**Exercise description:** Show all lines from the records below in which the string "replication" is present.

**Supplied data:**
════════════════════

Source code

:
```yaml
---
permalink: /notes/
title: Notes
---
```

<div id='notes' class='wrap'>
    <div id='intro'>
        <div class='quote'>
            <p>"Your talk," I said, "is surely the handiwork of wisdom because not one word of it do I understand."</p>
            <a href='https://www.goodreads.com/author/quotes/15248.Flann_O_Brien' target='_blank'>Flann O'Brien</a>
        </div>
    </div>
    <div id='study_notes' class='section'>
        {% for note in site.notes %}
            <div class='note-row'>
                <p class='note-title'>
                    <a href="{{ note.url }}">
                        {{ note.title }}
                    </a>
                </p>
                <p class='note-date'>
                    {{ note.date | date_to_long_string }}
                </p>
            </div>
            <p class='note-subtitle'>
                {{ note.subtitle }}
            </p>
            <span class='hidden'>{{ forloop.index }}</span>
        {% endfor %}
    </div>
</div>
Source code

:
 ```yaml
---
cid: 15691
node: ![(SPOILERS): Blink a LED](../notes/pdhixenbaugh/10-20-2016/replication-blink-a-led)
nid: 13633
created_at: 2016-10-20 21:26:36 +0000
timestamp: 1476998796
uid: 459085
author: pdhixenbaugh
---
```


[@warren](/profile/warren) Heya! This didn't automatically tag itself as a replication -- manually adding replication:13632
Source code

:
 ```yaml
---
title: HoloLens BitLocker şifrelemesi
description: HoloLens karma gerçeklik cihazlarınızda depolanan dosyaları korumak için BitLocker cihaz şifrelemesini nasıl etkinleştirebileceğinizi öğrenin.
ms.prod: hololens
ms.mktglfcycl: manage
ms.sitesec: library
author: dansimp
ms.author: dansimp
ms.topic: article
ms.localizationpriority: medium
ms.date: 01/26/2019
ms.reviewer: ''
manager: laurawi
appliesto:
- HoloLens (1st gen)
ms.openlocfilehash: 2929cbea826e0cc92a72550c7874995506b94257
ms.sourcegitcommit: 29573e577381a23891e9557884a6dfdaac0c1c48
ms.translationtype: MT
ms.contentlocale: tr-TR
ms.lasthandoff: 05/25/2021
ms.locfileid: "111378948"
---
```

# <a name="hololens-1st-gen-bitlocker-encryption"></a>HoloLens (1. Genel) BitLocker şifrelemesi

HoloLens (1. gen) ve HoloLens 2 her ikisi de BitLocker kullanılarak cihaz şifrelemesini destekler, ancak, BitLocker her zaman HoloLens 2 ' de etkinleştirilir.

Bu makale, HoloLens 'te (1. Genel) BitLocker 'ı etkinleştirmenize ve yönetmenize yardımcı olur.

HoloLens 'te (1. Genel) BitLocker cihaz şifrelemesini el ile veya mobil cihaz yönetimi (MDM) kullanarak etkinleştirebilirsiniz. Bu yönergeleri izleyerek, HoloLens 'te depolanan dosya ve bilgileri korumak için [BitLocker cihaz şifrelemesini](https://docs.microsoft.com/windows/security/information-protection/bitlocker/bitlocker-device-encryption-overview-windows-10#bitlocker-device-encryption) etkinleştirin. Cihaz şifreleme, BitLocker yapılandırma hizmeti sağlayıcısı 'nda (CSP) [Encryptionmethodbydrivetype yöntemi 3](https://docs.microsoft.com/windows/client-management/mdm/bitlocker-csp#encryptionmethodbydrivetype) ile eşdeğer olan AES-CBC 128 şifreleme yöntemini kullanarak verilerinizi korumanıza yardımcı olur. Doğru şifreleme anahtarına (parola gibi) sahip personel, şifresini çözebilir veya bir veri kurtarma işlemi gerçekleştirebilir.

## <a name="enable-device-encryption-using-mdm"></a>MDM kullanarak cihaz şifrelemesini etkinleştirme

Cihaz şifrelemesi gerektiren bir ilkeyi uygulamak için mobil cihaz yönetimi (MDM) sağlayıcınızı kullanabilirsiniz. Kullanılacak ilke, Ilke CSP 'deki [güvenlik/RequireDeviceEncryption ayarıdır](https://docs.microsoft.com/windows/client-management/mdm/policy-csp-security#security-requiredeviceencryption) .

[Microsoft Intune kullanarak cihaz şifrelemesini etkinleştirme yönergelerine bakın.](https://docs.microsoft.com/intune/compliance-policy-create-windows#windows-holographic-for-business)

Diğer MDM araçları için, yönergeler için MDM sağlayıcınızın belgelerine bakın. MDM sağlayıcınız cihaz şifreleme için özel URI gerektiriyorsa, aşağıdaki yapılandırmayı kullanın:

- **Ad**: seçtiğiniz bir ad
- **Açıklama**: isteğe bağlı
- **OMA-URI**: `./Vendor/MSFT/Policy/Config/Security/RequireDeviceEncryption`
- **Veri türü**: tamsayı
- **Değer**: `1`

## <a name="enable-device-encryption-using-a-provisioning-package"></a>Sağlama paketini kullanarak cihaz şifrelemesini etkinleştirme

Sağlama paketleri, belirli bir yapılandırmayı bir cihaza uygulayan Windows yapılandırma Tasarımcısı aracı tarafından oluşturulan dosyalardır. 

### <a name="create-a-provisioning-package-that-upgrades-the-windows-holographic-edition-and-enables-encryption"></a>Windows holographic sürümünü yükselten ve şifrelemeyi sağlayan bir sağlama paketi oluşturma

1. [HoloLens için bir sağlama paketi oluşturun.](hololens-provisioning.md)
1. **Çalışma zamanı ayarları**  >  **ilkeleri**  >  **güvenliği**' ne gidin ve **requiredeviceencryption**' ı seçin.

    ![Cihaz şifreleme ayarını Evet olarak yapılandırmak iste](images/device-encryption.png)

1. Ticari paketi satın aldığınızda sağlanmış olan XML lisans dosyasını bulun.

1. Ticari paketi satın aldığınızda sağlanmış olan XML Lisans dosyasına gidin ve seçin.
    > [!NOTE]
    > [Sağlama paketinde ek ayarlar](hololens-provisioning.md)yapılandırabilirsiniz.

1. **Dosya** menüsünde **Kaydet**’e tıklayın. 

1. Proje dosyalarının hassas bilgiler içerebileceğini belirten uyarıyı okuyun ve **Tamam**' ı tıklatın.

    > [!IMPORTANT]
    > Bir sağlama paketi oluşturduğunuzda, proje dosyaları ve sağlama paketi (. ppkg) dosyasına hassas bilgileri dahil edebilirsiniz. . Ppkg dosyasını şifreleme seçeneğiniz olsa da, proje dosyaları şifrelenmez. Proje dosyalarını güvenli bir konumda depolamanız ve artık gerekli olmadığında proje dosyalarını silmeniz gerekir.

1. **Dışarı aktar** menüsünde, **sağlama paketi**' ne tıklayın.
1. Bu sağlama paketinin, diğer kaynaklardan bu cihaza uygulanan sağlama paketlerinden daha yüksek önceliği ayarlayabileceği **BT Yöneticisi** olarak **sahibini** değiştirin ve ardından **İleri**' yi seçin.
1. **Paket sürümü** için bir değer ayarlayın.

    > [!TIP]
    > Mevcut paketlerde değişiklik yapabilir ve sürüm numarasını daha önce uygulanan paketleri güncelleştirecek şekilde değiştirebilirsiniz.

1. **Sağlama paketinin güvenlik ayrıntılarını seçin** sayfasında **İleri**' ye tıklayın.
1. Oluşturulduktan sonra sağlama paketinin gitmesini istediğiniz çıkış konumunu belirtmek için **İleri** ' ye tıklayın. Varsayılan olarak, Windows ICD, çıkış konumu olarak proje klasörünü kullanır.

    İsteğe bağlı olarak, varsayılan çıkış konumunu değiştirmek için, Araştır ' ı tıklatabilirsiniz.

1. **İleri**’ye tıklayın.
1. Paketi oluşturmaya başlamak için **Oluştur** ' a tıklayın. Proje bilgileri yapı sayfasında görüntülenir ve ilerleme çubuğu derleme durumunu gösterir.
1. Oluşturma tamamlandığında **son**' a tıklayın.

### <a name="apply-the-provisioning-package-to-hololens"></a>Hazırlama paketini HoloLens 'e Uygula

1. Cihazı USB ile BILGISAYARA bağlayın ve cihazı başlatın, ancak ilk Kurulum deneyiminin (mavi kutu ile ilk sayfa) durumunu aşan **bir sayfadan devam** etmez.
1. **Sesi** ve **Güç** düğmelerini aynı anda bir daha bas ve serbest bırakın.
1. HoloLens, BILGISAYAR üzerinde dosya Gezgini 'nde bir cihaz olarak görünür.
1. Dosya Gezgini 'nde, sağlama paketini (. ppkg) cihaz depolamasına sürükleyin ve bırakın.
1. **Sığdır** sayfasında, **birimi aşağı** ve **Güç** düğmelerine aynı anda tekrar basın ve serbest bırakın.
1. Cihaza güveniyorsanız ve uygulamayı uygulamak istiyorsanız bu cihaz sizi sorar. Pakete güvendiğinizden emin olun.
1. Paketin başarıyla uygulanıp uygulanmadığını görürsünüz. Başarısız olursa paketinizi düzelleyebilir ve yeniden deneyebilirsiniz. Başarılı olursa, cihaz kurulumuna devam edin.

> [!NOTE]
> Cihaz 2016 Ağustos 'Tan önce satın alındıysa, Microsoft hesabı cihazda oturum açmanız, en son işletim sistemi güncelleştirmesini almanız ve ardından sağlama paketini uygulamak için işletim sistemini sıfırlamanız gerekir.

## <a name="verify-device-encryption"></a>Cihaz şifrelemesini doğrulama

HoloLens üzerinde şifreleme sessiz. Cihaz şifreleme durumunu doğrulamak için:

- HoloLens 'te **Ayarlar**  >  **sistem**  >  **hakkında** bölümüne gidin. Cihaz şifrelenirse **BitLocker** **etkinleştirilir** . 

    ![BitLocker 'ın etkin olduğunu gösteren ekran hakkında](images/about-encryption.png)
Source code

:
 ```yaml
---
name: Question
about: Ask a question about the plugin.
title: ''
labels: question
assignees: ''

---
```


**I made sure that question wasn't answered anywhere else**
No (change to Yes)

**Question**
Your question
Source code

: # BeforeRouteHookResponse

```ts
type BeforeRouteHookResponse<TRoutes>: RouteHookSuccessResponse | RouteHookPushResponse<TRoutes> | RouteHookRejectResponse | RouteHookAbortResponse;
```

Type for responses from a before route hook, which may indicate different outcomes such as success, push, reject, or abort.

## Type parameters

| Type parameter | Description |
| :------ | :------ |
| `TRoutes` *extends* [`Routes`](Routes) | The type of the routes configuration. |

════════════════════

**Response:**
node: ![(SPOILERS): Blink a LED](../notes/pdhixenbaugh/10-20-2016/replication-blink-a-led)
[@warren](/profile/warren) Heya! This didn't automatically tag itself as a replication -- manually adding replication:13632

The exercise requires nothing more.